> [WORK INSTRUCTIONS] Select all lines in the records that include "literal".

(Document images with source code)

--------

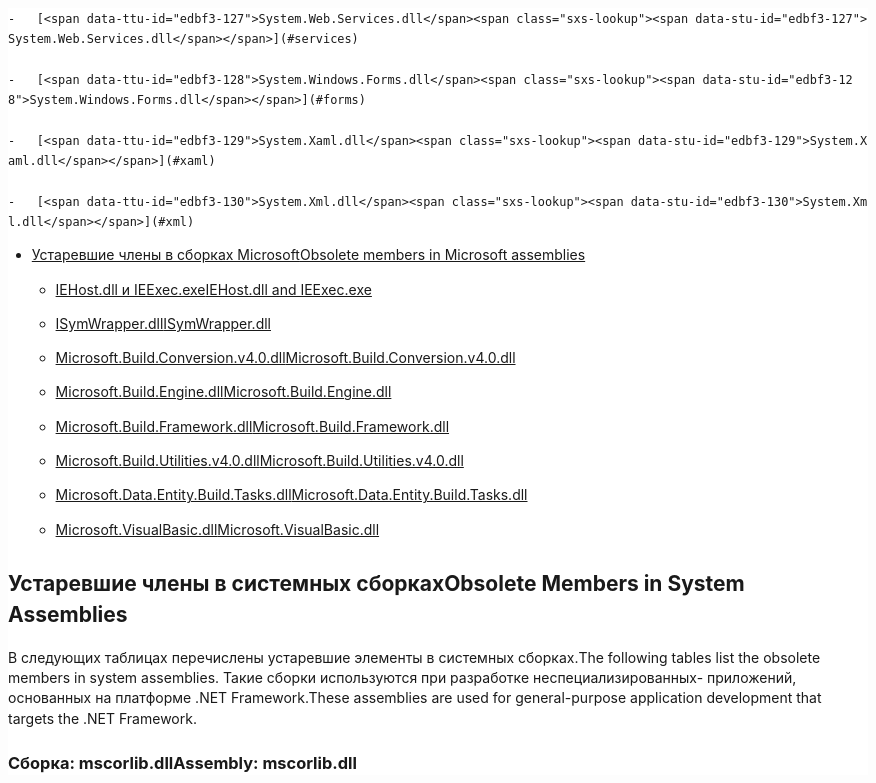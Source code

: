     -   [<span data-ttu-id="edbf3-127">System.Web.Services.dll</span><span class="sxs-lookup"><span data-stu-id="edbf3-127">System.Web.Services.dll</span></span>](#services)  
  
    -   [<span data-ttu-id="edbf3-128">System.Windows.Forms.dll</span><span class="sxs-lookup"><span data-stu-id="edbf3-128">System.Windows.Forms.dll</span></span>](#forms)  
  
    -   [<span data-ttu-id="edbf3-129">System.Xaml.dll</span><span class="sxs-lookup"><span data-stu-id="edbf3-129">System.Xaml.dll</span></span>](#xaml)  
  
    -   [<span data-ttu-id="edbf3-130">System.Xml.dll</span><span class="sxs-lookup"><span data-stu-id="edbf3-130">System.Xml.dll</span></span>](#xml)  
  
-   [<span data-ttu-id="edbf3-131">Устаревшие члены в сборках Microsoft</span><span class="sxs-lookup"><span data-stu-id="edbf3-131">Obsolete members in Microsoft assemblies</span></span>](#MicrosoftMembers)  
  
    -   [<span data-ttu-id="edbf3-132">IEHost.dll и IEExec.exe</span><span class="sxs-lookup"><span data-stu-id="edbf3-132">IEHost.dll and IEExec.exe</span></span>](#IEHost)  
  
    -   [<span data-ttu-id="edbf3-133">ISymWrapper.dll</span><span class="sxs-lookup"><span data-stu-id="edbf3-133">ISymWrapper.dll</span></span>](#isymwrapper)  
  
    -   [<span data-ttu-id="edbf3-134">Microsoft.Build.Conversion.v4.0.dll</span><span class="sxs-lookup"><span data-stu-id="edbf3-134">Microsoft.Build.Conversion.v4.0.dll</span></span>](#conversion)  
  
    -   [<span data-ttu-id="edbf3-135">Microsoft.Build.Engine.dll</span><span class="sxs-lookup"><span data-stu-id="edbf3-135">Microsoft.Build.Engine.dll</span></span>](#engine)  
  
    -   [<span data-ttu-id="edbf3-136">Microsoft.Build.Framework.dll</span><span class="sxs-lookup"><span data-stu-id="edbf3-136">Microsoft.Build.Framework.dll</span></span>](#BuildFW)  
  
    -   [<span data-ttu-id="edbf3-137">Microsoft.Build.Utilities.v4.0.dll</span><span class="sxs-lookup"><span data-stu-id="edbf3-137">Microsoft.Build.Utilities.v4.0.dll</span></span>](#BuildUtil4)  
  
    -   [<span data-ttu-id="edbf3-138">Microsoft.Data.Entity.Build.Tasks.dll</span><span class="sxs-lookup"><span data-stu-id="edbf3-138">Microsoft.Data.Entity.Build.Tasks.dll</span></span>](#data_entity_tasks)  
  
    -   [<span data-ttu-id="edbf3-139">Microsoft.VisualBasic.dll</span><span class="sxs-lookup"><span data-stu-id="edbf3-139">Microsoft.VisualBasic.dll</span></span>](#visualbasic)  
  
<a name="SystemMembers"></a>   
## <a name="obsolete-members-in-system-assemblies"></a><span data-ttu-id="edbf3-140">Устаревшие члены в системных сборках</span><span class="sxs-lookup"><span data-stu-id="edbf3-140">Obsolete Members in System Assemblies</span></span>  
 <span data-ttu-id="edbf3-141">В следующих таблицах перечислены устаревшие элементы в системных сборках.</span><span class="sxs-lookup"><span data-stu-id="edbf3-141">The following tables list the obsolete members in system assemblies.</span></span> <span data-ttu-id="edbf3-142">Такие сборки используются при разработке неспециализированных\- приложений, основанных на платформе .NET Framework.</span><span class="sxs-lookup"><span data-stu-id="edbf3-142">These assemblies are used for general\-purpose application development that targets the .NET Framework.</span></span>  
  
<a name="mscorlib"></a>   
### <a name="assembly-mscorlibdll"></a><span data-ttu-id="edbf3-143">Сборка: mscorlib.dll</span><span class="sxs-lookup"><span data-stu-id="edbf3-143">Assembly: mscorlib.dll</span></span>  
  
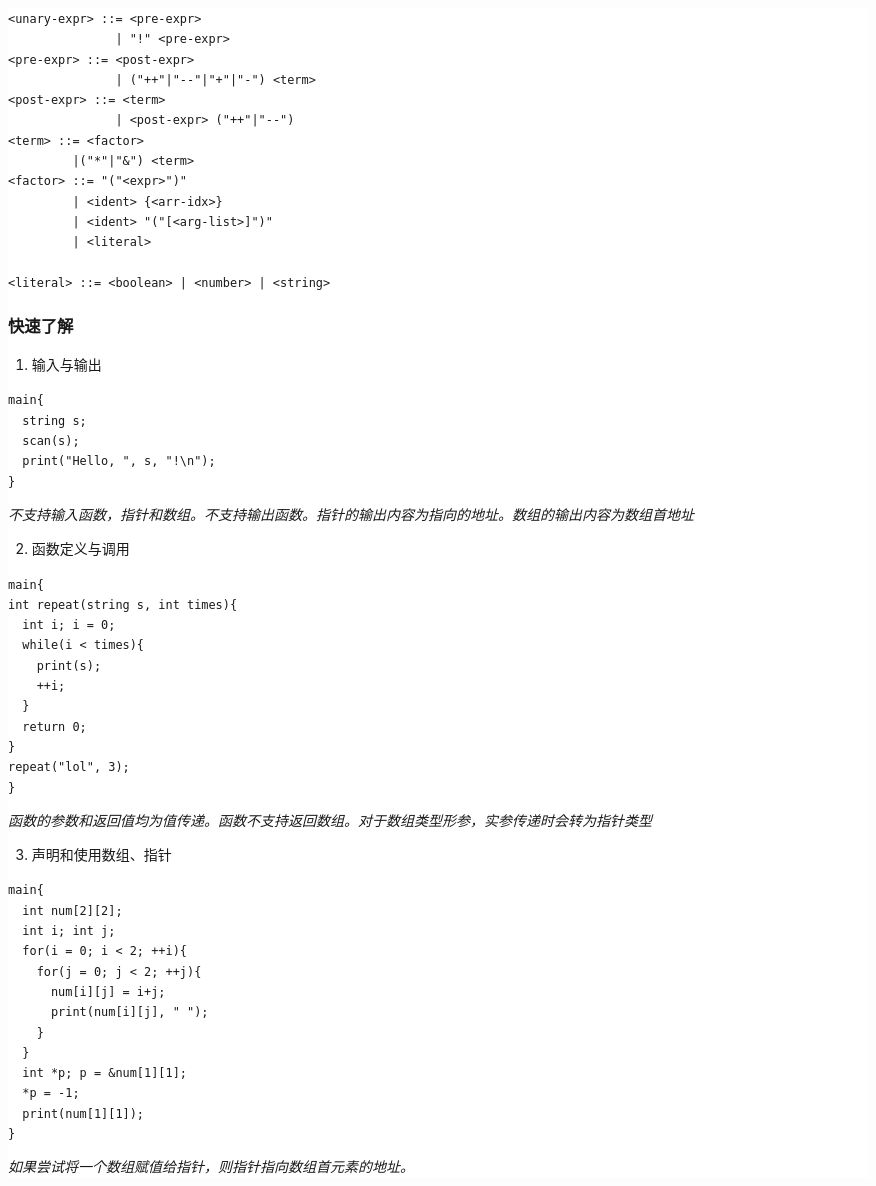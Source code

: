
 ```
<unary-expr> ::= <pre-expr>
               | "!" <pre-expr>
<pre-expr> ::= <post-expr>
               | ("++"|"--"|"+"|"-") <term>
<post-expr> ::= <term>
               | <post-expr> ("++"|"--")
<term> ::= <factor>
         |("*"|"&") <term> 
<factor> ::= "("<expr>")"
         | <ident> {<arr-idx>}  
         | <ident> "("[<arg-list>]")"
         | <literal>

<literal> ::= <boolean> | <number> | <string>
```
### 快速了解
1. 输入与输出
```
main{
  string s;
  scan(s);
  print("Hello, ", s, "!\n");
}
```
*不支持输入函数，指针和数组。不支持输出函数。指针的输出内容为指向的地址。数组的输出内容为数组首地址*

2. 函数定义与调用
```
main{
int repeat(string s, int times){
  int i; i = 0;
  while(i < times){
    print(s);
    ++i;
  }
  return 0;
}
repeat("lol", 3);
}
```
*函数的参数和返回值均为值传递。函数不支持返回数组。对于数组类型形参，实参传递时会转为指针类型*

3. 声明和使用数组、指针
```
main{
  int num[2][2];
  int i; int j;
  for(i = 0; i < 2; ++i){
    for(j = 0; j < 2; ++j){
      num[i][j] = i+j;
      print(num[i][j], " ");
    }
  }
  int *p; p = &num[1][1];
  *p = -1;
  print(num[1][1]);
}
```
*如果尝试将一个数组赋值给指针，则指针指向数组首元素的地址。*
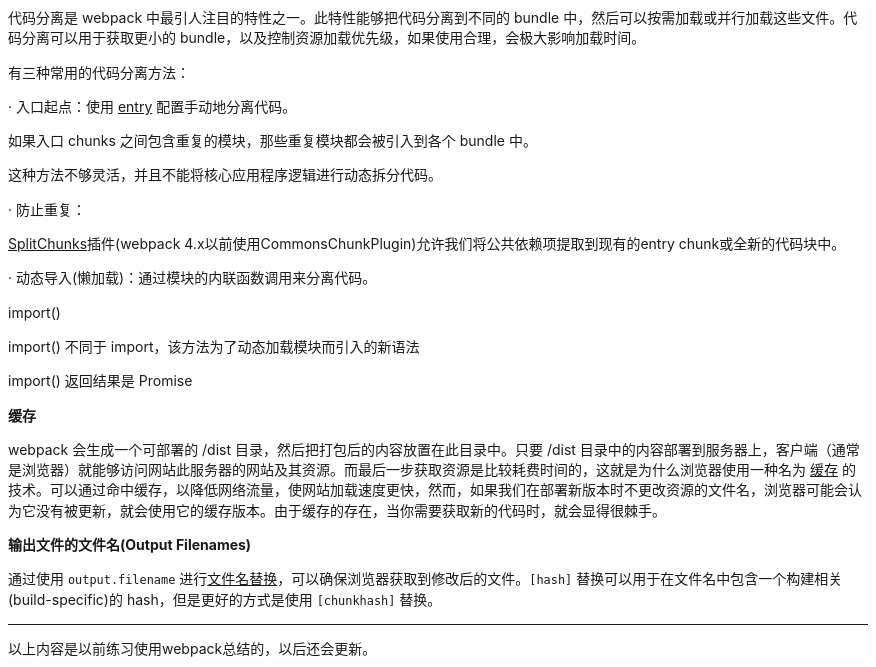 代码分离是 webpack 中最引人注目的特性之一。此特性能够把代码分离到不同的 bundle 中，然后可以按需加载或并行加载这些文件。代码分离可以用于获取更小的 bundle，以及控制资源加载优先级，如果使用合理，会极大影响加载时间。

有三种常用的代码分离方法：

· 入口起点：使用 [entry](https://www.webpackjs.com/configuration/entry-context) 配置手动地分离代码。

如果入口 chunks 之间包含重复的模块，那些重复模块都会被引入到各个 bundle 中。

这种方法不够灵活，并且不能将核心应用程序逻辑进行动态拆分代码。

· 防止重复：

[SplitChunks](https://webpack.js.org/plugins/split-chunks-plugin/)插件(webpack 4.x以前使用CommonsChunkPlugin)允许我们将公共依赖项提取到现有的entry chunk或全新的代码块中。

· 动态导入(懒加载)：通过模块的内联函数调用来分离代码。

import()

import() 不同于 import，该方法为了动态加载模块而引入的新语法

import() 返回结果是 Promise

**缓存**

webpack 会生成一个可部署的 /dist 目录，然后把打包后的内容放置在此目录中。只要 /dist 目录中的内容部署到服务器上，客户端（通常是浏览器）就能够访问网站此服务器的网站及其资源。而最后一步获取资源是比较耗费时间的，这就是为什么浏览器使用一种名为 [缓存](https://searchstorage.techtarget.com/definition/cache) 的技术。可以通过命中缓存，以降低网络流量，使网站加载速度更快，然而，如果我们在部署新版本时不更改资源的文件名，浏览器可能会认为它没有被更新，就会使用它的缓存版本。由于缓存的存在，当你需要获取新的代码时，就会显得很棘手。

 **输出文件的文件名(Output Filenames)**

 通过使用 `output.filename` 进行[文件名替换](https://www.webpackjs.com/configuration/output#output-filename)，可以确保浏览器获取到修改后的文件。`[hash]` 替换可以用于在文件名中包含一个构建相关(build-specific)的 hash，但是更好的方式是使用 `[chunkhash]` 替换。

------

以上内容是以前练习使用webpack总结的，以后还会更新。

--------

> [OUTPUT BELOW]
         | <literal>
<literal> ::= <boolean> | <number> | <string>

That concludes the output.